=== TASK GOAL ===
Repeat each entry word for word. Leave any images out of the copy.

(Entries taken from a collection)
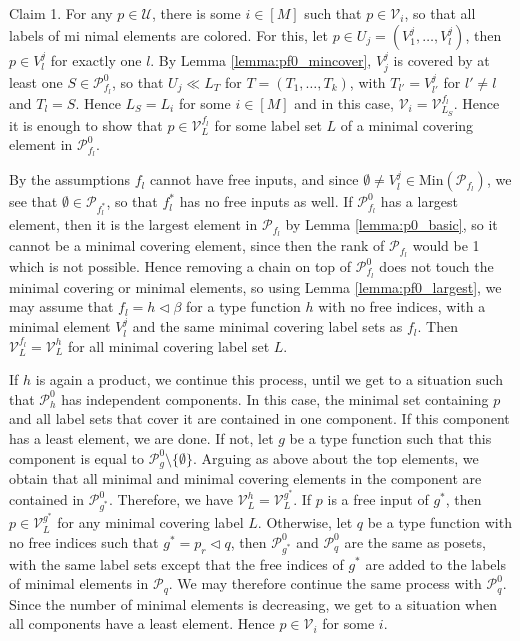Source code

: \documentclass[12pt]{article}
\theoremstyle{definition}
\theoremstyle{remark}
\def\cover{\ll}
\def\Pe{\mathcal P}
\def\vtl{\vartriangleleft}
\begin{document}
Claim 1. For  any $p\in \mathcal U$, there is some $i\in [M]$ such that $p\in \mathcal
V_i$, so that all labels of mi nimal elements are colored. For this, 
let $p\in U_j=(V^j_1,\dots, V_l^j)$, then $p\in V^j_l$ for exactly one
$l$. By Lemma \ref{lemma:pf0_mincover}, $V^j_j$ is
covered by at least one $S\in \Pe_{f_l}^0$, so that $U_j\cover L_{T}$ for
$T=(T_1,\dots, T_k)$, with $T_{l'}=V^j_{l'}$ for $l'\ne l$ and $T_l=S$. Hence $L_S=L_i$  for some $i\in [M]$
and in this case, $\mathcal V_i=\mathcal V_{L_S}^{f_l}$.
 Hence it is enough
to show that $p\in \mathcal V_L^{f_l}$ for some label set  $L$ of a  minimal covering element
in $\Pe_{f_l}^0$.  

By the assumptions $f_l$ cannot have free inputs, and since $\emptyset\ne V_l^j\in
\mathrm{Min}(\Pe_{f_l})$, we see that $\emptyset \in \Pe_{f_l^*}$, so that $f_l^*$
has no free inputs as well. If $\Pe_{f_l}^0$ has a largest element,
then it is the largest element in $\Pe_{f_l}$ by Lemma \ref{lemma:p0_basic}, so it cannot be a
minimal covering element, since then the rank of $\Pe_{f_l}$ would be 1 which is not
possible. Hence removing a chain on top of $\Pe_{f_l}^0$ does not touch the minimal
covering or minimal elements, so using Lemma \ref{lemma:pf0_largest}, we  may assume that 
$f_l=h\vtl \beta$ for a type function $h$ with no free indices, with a minimal element
$V^j_l$ and the same minimal covering label sets as $f_l$. Then $\mathcal
V^{f_l}_L=\mathcal V^h_L$ for all minimal covering label set $L$.

If $h$ is again a product, we
continue this process, until we get to a situation such that $\Pe_h^0$ has independent
components. In this case,  the minimal set containing $p$ and all label sets that cover it  are contained in one
component. If this component has a least element,  we are done. If not, let $g$ be a type function such that this
component is equal to $\Pe_g^0\setminus \{\emptyset\}$. Arguing as above about the top
elements, we obtain that all minimal and minimal covering elements in the component are
contained in $\Pe_{g^*}^0$. Therefore, we have $\mathcal V^h_L=\mathcal V^{g^*}_L$. 
If $p$ is a free input of $g^*$, then $p\in \mathcal
V^{g^*}_L$ for any minimal covering label $L$. Otherwise, let $q$ be a type function with
no free indices such that $g^*=p_r\vtl q$, then $\Pe_{g^*}^0$ and  $\Pe_q^0$ are the
same as posets, with the same label sets except that the free indices of $g^*$ are added
to the labels of minimal elements in $\Pe_q$. We may therefore continue the same process
with $\Pe_q^0$. Since the number of minimal elements is decreasing, we get to a situation 
when all components have a least element. Hence $p\in \mathcal V_i$ for some $i$. 
\end{document}
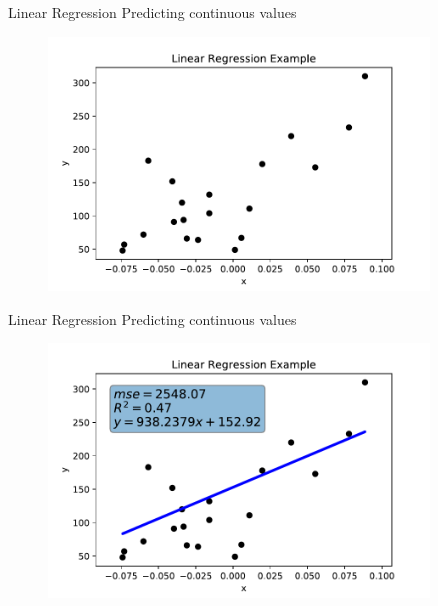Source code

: \documentclass[10pt]{beamer}
\begin{document}
\begin{frame}{Linear Regression}
Predicting continuous values
	\begin{figure}	
		\includegraphics[width=0.9\textwidth, center, trim=0cm 0cm 0 0cm]{images/Linear_scatter.pdf}
	\end{figure}
\end{frame}

\begin{frame}{Linear Regression}
Predicting continuous values
	\begin{figure}	
		\includegraphics[width=0.9\textwidth, center, trim=0cm 0cm 0 0cm]{images/Linear_Reg_scatter.pdf}
	\end{figure}
\end{frame}
\end{document}
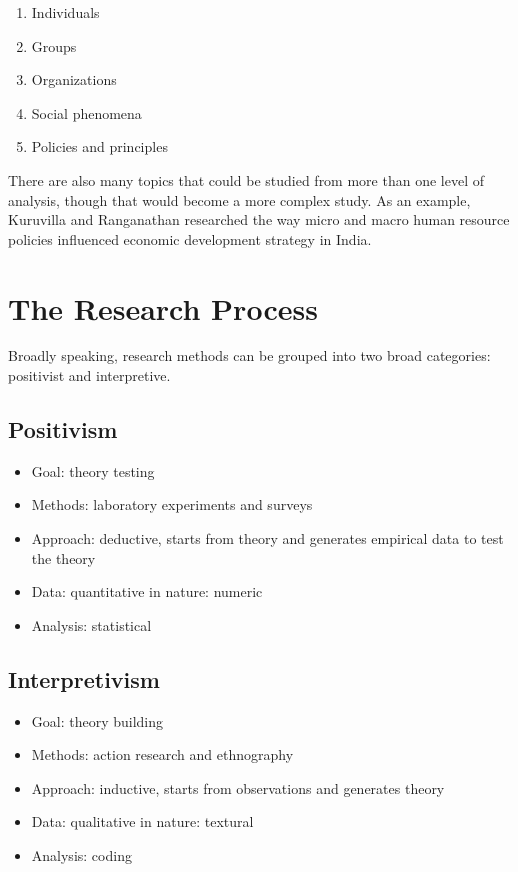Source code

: \begin{enumerate}
	\item Individuals
	\item Groups
	\item Organizations
	\item Social phenomena
	\item Policies and principles
\end{enumerate}

There are also many topics that could be studied from more than one level of analysis, though that would become a more complex study. As an example, Kuruvilla and Ranganathan researched the way micro and macro human resource policies influenced economic development strategy in India\cite{kuruvilla2008economic}.
\section{The Research Process}\label{04:process}

Broadly speaking, research methods can be grouped into two broad categories: positivist and interpretive. 

\subsection{Positivism}

\begin{itemize}
	\item Goal: theory testing
	\item Methods: laboratory experiments and surveys
	\item Approach: deductive, starts from theory and generates empirical data to test the theory
	\item Data: quantitative in nature: numeric 
	\item Analysis: statistical
\end{itemize}

\subsection{Interpretivism}

\begin{itemize}
	\item Goal: theory building
	\item Methods: action research and ethnography
	\item Approach: inductive, starts from observations and generates theory
	\item Data: qualitative in nature: textural
	\item Analysis: coding
\end{itemize}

=== YOUR SOLUTION ===
Source code

: \documentclass[12pt]{article}
\theoremstyle{definition}
\theoremstyle{remark}
\def\cover{\ll}
\def\Pe{\mathcal P}
\def\vtl{\vartriangleleft}
\begin{document}
Claim 1. For  any $p\in \mathcal U$, there is some $i\in [M]$ such that $p\in \mathcal
V_i$, so that all labels of mi nimal elements are colored. For this, 
let $p\in U_j=(V^j_1,\dots, V_l^j)$, then $p\in V^j_l$ for exactly one
$l$. By Lemma \ref{lemma:pf0_mincover}, $V^j_j$ is
covered by at least one $S\in \Pe_{f_l}^0$, so that $U_j\cover L_{T}$ for
$T=(T_1,\dots, T_k)$, with $T_{l'}=V^j_{l'}$ for $l'\ne l$ and $T_l=S$. Hence $L_S=L_i$  for some $i\in [M]$
and in this case, $\mathcal V_i=\mathcal V_{L_S}^{f_l}$.
 Hence it is enough
to show that $p\in \mathcal V_L^{f_l}$ for some label set  $L$ of a  minimal covering element
in $\Pe_{f_l}^0$.  

By the assumptions $f_l$ cannot have free inputs, and since $\emptyset\ne V_l^j\in
\mathrm{Min}(\Pe_{f_l})$, we see that $\emptyset \in \Pe_{f_l^*}$, so that $f_l^*$
has no free inputs as well. If $\Pe_{f_l}^0$ has a largest element,
then it is the largest element in $\Pe_{f_l}$ by Lemma \ref{lemma:p0_basic}, so it cannot be a
minimal covering element, since then the rank of $\Pe_{f_l}$ would be 1 which is not
possible. Hence removing a chain on top of $\Pe_{f_l}^0$ does not touch the minimal
covering or minimal elements, so using Lemma \ref{lemma:pf0_largest}, we  may assume that 
$f_l=h\vtl \beta$ for a type function $h$ with no free indices, with a minimal element
$V^j_l$ and the same minimal covering label sets as $f_l$. Then $\mathcal
V^{f_l}_L=\mathcal V^h_L$ for all minimal covering label set $L$.

If $h$ is again a product, we
continue this process, until we get to a situation such that $\Pe_h^0$ has independent
components. In this case,  the minimal set containing $p$ and all label sets that cover it  are contained in one
component. If this component has a least element,  we are done. If not, let $g$ be a type function such that this
component is equal to $\Pe_g^0\setminus \{\emptyset\}$. Arguing as above about the top
elements, we obtain that all minimal and minimal covering elements in the component are
contained in $\Pe_{g^*}^0$. Therefore, we have $\mathcal V^h_L=\mathcal V^{g^*}_L$. 
If $p$ is a free input of $g^*$, then $p\in \mathcal
V^{g^*}_L$ for any minimal covering label $L$. Otherwise, let $q$ be a type function with
no free indices such that $g^*=p_r\vtl q$, then $\Pe_{g^*}^0$ and  $\Pe_q^0$ are the
same as posets, with the same label sets except that the free indices of $g^*$ are added
to the labels of minimal elements in $\Pe_q$. We may therefore continue the same process
with $\Pe_q^0$. Since the number of minimal elements is decreasing, we get to a situation 
when all components have a least element. Hence $p\in \mathcal V_i$ for some $i$. 
\end{document}
Source code

: \documentclass[10pt]{beamer}
\begin{document}
\begin{frame}{Linear Regression}
Predicting continuous values
	\begin{figure}	
		\includegraphics[width=0.9\textwidth, center, trim=0cm 0cm 0 0cm]{images/Linear_scatter.pdf}
	\end{figure}
\end{frame}

\begin{frame}{Linear Regression}
Predicting continuous values
	\begin{figure}	
		\includegraphics[width=0.9\textwidth, center, trim=0cm 0cm 0 0cm]{images/Linear_Reg_scatter.pdf}
	\end{figure}
\end{frame}
\end{document}
Source code

: \begin{enumerate}
	\item Individuals
	\item Groups
	\item Organizations
	\item Social phenomena
	\item Policies and principles
\end{enumerate}

There are also many topics that could be studied from more than one level of analysis, though that would become a more complex study. As an example, Kuruvilla and Ranganathan researched the way micro and macro human resource policies influenced economic development strategy in India\cite{kuruvilla2008economic}.
\section{The Research Process}\label{04:process}

Broadly speaking, research methods can be grouped into two broad categories: positivist and interpretive. 

\subsection{Positivism}

\begin{itemize}
	\item Goal: theory testing
	\item Methods: laboratory experiments and surveys
	\item Approach: deductive, starts from theory and generates empirical data to test the theory
	\item Data: quantitative in nature: numeric 
	\item Analysis: statistical
\end{itemize}

\subsection{Interpretivism}

\begin{itemize}
	\item Goal: theory building
	\item Methods: action research and ethnography
	\item Approach: inductive, starts from observations and generates theory
	\item Data: qualitative in nature: textural
	\item Analysis: coding
\end{itemize}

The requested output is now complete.